Collected data:
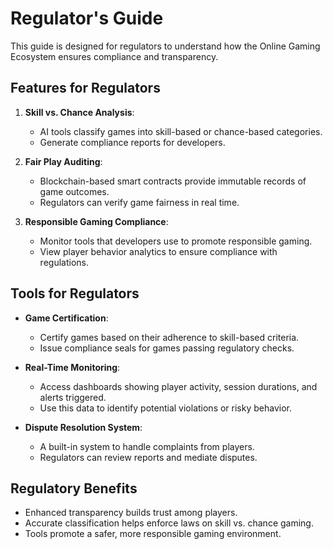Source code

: # Regulator's Guide

This guide is designed for regulators to understand how the Online Gaming Ecosystem ensures compliance and transparency.

## Features for Regulators
1. **Skill vs. Chance Analysis**:
   - AI tools classify games into skill-based or chance-based categories.
   - Generate compliance reports for developers.

2. **Fair Play Auditing**:
   - Blockchain-based smart contracts provide immutable records of game outcomes.
   - Regulators can verify game fairness in real time.

3. **Responsible Gaming Compliance**:
   - Monitor tools that developers use to promote responsible gaming.
   - View player behavior analytics to ensure compliance with regulations.

## Tools for Regulators
- **Game Certification**:
   - Certify games based on their adherence to skill-based criteria.
   - Issue compliance seals for games passing regulatory checks.

- **Real-Time Monitoring**:
   - Access dashboards showing player activity, session durations, and alerts triggered.
   - Use this data to identify potential violations or risky behavior.

- **Dispute Resolution System**:
   - A built-in system to handle complaints from players.
   - Regulators can review reports and mediate disputes.

## Regulatory Benefits
- Enhanced transparency builds trust among players.
- Accurate classification helps enforce laws on skill vs. chance gaming.
- Tools promote a safer, more responsible gaming environment.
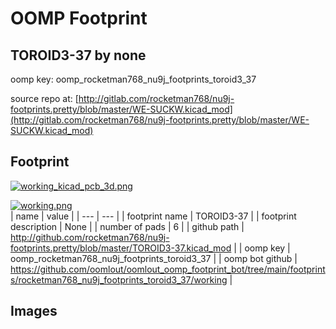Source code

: # OOMP Footprint  
## TOROID3-37  by none  
  
oomp key: oomp_rocketman768_nu9j_footprints_toroid3_37  
  
source repo at: [http://gitlab.com/rocketman768/nu9j-footprints.pretty/blob/master/WE-SUCKW.kicad_mod](http://gitlab.com/rocketman768/nu9j-footprints.pretty/blob/master/WE-SUCKW.kicad_mod)  
## Footprint  
  
[![working_kicad_pcb_3d.png](working_kicad_pcb_3d_600.png)](working_kicad_pcb_3d.png)  
  
[![working.png](working_600.png)](working.png)  
| name | value | 
| --- | --- | 
| footprint name | TOROID3-37 | 
| footprint description | None | 
| number of pads | 6 | 
| github path | http://github.com/rocketman768/nu9j-footprints.pretty/blob/master/TOROID3-37.kicad_mod | 
| oomp key | oomp_rocketman768_nu9j_footprints_toroid3_37 | 
| oomp bot github | https://github.com/oomlout/oomlout_oomp_footprint_bot/tree/main/footprints/rocketman768_nu9j_footprints_toroid3_37/working | 
## Images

_WORK TASK_. Copy the lines above between the one holding "1. **Skill vs." and the one holding "oomp key: oomp_rocketman768_nu9j_footprints_toroid3_37", inclusive. Drop the pictures.

_OUTPUT FOR THIS TASK_.
1. **Skill vs. Chance Analysis**:
   - AI tools classify games into skill-based or chance-based categories.
   - Generate compliance reports for developers.

2. **Fair Play Auditing**:
   - Blockchain-based smart contracts provide immutable records of game outcomes.
   - Regulators can verify game fairness in real time.

3. **Responsible Gaming Compliance**:
   - Monitor tools that developers use to promote responsible gaming.
   - View player behavior analytics to ensure compliance with regulations.

## Tools for Regulators
- **Game Certification**:
   - Certify games based on their adherence to skill-based criteria.
   - Issue compliance seals for games passing regulatory checks.

- **Real-Time Monitoring**:
   - Access dashboards showing player activity, session durations, and alerts triggered.
   - Use this data to identify potential violations or risky behavior.

- **Dispute Resolution System**:
   - A built-in system to handle complaints from players.
   - Regulators can review reports and mediate disputes.

## Regulatory Benefits
- Enhanced transparency builds trust among players.
- Accurate classification helps enforce laws on skill vs. chance gaming.
- Tools promote a safer, more responsible gaming environment.
Source code

: # OOMP Footprint  
## TOROID3-37  by none  
  
oomp key: oomp_rocketman768_nu9j_footprints_toroid3_37  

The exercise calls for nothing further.